** Provided material follows **

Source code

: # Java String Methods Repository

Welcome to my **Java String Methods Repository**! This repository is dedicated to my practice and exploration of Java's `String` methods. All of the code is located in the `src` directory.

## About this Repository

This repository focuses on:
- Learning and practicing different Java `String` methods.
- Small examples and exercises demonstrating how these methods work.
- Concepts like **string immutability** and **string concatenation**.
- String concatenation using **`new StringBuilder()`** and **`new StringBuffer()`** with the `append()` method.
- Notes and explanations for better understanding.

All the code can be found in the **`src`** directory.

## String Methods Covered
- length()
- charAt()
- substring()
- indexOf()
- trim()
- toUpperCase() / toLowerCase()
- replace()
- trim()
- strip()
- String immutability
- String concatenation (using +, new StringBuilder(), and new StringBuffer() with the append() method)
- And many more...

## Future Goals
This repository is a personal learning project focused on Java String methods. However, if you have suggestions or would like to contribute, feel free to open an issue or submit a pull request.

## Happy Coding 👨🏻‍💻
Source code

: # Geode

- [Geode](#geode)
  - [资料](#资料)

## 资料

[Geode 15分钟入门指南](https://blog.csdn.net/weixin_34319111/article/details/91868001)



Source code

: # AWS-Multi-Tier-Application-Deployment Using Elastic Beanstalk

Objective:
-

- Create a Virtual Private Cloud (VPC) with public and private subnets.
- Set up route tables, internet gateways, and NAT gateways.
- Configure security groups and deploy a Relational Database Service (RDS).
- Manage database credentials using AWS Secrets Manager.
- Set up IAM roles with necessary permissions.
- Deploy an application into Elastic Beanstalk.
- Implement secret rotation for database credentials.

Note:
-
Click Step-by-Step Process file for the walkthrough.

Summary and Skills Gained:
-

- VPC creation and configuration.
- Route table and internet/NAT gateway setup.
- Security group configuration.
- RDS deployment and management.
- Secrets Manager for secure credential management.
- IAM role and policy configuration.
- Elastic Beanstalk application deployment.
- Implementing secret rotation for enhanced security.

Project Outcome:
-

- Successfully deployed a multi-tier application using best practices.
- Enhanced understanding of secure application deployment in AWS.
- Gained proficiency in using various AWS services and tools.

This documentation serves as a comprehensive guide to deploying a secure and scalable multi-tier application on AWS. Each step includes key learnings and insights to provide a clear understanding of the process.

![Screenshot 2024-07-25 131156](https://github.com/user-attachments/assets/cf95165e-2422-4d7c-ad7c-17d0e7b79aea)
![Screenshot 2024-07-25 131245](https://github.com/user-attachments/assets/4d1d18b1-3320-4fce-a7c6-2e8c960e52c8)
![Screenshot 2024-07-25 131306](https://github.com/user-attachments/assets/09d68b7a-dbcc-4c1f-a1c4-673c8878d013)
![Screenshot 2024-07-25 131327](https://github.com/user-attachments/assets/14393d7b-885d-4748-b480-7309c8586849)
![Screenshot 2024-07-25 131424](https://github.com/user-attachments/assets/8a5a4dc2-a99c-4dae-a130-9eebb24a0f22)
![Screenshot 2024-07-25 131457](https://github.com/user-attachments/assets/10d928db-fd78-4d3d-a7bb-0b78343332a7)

** End of Provided material **

Task directions
Take every line above where "Secrets" appears and copy it.

Exercise answer
- Manage database credentials using AWS Secrets Manager.
- Secrets Manager for secure credential management.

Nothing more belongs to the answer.